Ja klasse,was Johannes schreibt,paßt jedoch nicht zu meinem Beitrag,aber macht ja nichts :) .

Das in der Finalphase eine PEG gelegt wird,sowas habe ich noch nie gehört...

Von den Heimen kenne ich es auch nicht,daß da vor Jahren schnell zu einer PEG geraten wurde,die kommen von zu Hause oder aus dem KH so zu uns.
Ich habe nicht einen Bew. erlebt,der vom AH ins KH kam,damit eine PEG gelegt wird!
Der Sohn unserer betreffenden Dame,um die es geht,der erzählte mir,daß er sein Einverständnis damals nicht gegeben hat,er kam ins KH und das Ding lag.Sie kam wegen einem Apoplex ins KH und dann mit der Sonde zu uns ins Heim.Anfangs war wohl noch sowas wie Lebensqualität da und die Sonde hatte da auch ihre Berechtigung,aber nun liegt sie seit mehreren Jahren,zu keiner Kommunikation fähig,bettlägerig-ich meine 6 Jahre hätte er gesagt.

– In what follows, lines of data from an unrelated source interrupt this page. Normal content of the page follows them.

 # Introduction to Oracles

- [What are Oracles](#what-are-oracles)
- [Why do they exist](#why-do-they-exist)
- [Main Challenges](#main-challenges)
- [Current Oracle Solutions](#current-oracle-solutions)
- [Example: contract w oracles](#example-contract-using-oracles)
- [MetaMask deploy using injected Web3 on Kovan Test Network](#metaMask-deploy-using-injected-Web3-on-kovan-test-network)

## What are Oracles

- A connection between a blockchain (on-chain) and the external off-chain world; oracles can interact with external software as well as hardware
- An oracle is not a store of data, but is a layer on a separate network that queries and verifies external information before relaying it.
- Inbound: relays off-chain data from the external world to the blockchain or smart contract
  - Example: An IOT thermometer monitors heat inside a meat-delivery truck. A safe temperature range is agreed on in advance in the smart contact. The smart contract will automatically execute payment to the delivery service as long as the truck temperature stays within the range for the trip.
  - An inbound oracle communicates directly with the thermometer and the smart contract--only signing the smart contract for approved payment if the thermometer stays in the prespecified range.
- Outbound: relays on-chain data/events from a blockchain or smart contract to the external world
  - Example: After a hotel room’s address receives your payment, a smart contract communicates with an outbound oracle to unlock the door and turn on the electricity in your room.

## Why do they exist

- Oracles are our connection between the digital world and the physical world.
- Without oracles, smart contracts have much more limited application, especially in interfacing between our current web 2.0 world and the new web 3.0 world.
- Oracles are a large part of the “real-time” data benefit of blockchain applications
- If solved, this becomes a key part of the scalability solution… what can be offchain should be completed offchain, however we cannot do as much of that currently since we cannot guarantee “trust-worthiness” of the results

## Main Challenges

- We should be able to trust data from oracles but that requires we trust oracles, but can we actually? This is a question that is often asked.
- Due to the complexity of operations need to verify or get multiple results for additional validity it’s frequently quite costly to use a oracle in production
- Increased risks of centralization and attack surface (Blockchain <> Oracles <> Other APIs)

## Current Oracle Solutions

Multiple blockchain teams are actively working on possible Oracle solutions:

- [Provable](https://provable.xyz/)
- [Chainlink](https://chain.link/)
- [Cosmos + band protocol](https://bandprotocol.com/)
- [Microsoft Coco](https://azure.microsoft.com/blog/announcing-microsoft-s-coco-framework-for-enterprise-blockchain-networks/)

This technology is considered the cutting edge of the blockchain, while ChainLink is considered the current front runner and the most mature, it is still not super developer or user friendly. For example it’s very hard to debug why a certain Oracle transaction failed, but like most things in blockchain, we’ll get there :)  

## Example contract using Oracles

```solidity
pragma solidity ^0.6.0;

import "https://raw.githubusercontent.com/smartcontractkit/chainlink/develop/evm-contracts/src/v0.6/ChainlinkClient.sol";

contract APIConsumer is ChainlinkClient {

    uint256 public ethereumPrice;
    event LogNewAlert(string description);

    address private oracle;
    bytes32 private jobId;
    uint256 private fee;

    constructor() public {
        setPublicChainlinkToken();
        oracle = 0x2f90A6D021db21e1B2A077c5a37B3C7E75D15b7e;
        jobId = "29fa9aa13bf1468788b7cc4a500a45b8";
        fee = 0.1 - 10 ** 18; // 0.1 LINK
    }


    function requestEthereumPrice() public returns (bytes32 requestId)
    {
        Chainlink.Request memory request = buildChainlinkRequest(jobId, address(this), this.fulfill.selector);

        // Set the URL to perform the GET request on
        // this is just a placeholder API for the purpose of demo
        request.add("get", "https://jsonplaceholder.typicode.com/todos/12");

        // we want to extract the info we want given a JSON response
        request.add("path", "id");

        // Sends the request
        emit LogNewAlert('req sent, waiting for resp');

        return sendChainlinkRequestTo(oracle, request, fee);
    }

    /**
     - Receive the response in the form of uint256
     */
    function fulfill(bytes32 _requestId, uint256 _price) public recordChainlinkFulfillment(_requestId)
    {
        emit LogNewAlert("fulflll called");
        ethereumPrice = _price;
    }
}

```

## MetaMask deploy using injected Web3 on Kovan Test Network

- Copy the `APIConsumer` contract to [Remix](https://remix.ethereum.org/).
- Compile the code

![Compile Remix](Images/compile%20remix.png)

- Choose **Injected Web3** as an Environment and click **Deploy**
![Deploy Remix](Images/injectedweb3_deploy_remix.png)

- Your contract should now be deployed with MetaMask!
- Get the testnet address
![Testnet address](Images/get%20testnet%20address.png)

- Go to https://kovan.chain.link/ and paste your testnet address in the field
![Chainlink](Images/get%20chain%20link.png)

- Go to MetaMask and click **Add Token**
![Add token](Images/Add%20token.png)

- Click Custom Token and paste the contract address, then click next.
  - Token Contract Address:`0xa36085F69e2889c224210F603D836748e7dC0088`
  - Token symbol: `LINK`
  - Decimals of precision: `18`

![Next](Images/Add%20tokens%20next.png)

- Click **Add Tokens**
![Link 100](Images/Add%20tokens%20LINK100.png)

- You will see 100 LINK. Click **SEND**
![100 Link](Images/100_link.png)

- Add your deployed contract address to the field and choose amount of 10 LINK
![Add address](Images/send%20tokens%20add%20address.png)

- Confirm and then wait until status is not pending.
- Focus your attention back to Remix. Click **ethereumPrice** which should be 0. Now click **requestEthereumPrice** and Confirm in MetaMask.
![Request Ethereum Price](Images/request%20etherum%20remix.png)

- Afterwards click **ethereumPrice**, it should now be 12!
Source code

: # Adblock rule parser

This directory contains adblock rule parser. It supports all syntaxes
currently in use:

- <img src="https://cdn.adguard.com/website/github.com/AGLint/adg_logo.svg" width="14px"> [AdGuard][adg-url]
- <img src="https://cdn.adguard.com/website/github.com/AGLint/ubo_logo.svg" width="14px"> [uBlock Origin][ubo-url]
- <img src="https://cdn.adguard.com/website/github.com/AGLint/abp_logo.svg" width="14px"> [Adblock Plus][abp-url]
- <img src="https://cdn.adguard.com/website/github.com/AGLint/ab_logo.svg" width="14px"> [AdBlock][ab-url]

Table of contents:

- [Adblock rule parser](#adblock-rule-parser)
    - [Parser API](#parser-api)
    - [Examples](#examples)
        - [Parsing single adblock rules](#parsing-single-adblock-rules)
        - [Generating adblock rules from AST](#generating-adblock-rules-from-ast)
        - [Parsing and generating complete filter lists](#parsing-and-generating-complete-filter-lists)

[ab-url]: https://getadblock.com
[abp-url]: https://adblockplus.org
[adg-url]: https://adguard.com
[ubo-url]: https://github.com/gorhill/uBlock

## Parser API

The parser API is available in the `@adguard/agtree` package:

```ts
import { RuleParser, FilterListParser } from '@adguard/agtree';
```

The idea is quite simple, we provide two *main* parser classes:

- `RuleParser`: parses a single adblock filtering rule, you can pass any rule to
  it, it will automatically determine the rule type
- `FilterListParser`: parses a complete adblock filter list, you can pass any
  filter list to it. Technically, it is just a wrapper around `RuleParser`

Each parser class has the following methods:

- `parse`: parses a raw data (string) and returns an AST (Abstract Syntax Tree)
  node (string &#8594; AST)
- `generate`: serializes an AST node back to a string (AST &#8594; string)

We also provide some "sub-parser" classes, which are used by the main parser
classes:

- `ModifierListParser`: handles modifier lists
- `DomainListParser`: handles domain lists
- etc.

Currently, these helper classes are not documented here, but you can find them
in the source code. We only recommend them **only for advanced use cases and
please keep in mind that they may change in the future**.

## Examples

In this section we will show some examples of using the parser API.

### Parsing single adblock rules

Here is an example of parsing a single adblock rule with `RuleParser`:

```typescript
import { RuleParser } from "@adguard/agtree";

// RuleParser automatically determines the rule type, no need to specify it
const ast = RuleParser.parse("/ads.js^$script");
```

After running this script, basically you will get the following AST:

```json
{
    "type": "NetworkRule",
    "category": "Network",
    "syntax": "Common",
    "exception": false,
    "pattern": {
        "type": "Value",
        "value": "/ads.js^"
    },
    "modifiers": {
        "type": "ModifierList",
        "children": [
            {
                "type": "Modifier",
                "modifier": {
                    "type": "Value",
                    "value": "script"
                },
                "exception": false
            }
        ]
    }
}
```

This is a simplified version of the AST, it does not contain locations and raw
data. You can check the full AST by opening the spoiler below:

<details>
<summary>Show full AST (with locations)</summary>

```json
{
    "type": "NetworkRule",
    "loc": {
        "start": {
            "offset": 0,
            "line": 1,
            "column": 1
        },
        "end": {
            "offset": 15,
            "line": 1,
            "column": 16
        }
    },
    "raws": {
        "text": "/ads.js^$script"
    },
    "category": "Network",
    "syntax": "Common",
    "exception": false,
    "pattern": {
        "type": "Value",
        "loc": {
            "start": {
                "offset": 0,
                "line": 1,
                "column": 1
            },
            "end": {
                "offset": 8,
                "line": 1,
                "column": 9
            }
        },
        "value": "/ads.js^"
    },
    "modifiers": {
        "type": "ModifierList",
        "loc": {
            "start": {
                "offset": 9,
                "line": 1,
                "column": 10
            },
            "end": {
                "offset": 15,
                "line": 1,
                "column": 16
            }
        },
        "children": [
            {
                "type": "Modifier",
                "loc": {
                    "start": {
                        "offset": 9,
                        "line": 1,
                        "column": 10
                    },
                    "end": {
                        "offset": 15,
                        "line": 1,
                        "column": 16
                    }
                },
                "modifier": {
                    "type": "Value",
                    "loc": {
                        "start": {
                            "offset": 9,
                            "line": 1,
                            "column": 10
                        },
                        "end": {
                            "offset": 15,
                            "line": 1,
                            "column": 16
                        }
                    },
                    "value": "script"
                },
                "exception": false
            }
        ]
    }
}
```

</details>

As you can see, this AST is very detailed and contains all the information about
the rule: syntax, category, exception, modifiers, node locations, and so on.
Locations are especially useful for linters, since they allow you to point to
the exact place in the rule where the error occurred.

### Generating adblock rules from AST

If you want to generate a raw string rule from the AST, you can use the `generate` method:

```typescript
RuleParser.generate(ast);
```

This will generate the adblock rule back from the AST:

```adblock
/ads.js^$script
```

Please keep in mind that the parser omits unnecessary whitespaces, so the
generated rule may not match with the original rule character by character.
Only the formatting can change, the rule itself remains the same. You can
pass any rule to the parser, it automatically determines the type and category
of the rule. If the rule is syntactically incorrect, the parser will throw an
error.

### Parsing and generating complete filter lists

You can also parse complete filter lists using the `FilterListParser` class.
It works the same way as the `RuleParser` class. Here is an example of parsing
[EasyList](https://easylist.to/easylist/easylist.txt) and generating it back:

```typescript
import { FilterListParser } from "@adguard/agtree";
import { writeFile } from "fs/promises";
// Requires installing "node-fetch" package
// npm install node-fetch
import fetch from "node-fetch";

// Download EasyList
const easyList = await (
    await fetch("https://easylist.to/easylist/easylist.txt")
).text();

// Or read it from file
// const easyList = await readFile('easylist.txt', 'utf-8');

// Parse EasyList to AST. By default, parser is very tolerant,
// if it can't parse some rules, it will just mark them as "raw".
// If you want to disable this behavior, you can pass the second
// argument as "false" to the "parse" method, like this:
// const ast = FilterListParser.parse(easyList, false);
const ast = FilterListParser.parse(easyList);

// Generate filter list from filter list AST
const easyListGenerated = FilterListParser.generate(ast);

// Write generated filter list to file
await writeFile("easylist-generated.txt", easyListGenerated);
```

Na ja,aber wie schon geschrieben,es geht ihr nicht gut,sie hat einen Infekt,der nicht mehr behandelt wird-Symptome werden behandelt,Med. sind schon so weit wie möglich runtergefahren und wenn sie sich eindeutig in der Sterbephase befindet(ich hoffe,daß es nun dazu kommt),dann wird die Sondenkost natürlich eingestellt ohne Trara vorher mit ethischem Konzil und so,das ist dann logisch und in meinen Augen auch Körperverletzung,wenn ein Sterbender Sondenkost erhält...

LG,MOnchi
Zuletzt geändert von Monchichi am So 23. Sep 2012, 17:48, insgesamt 1-mal geändert.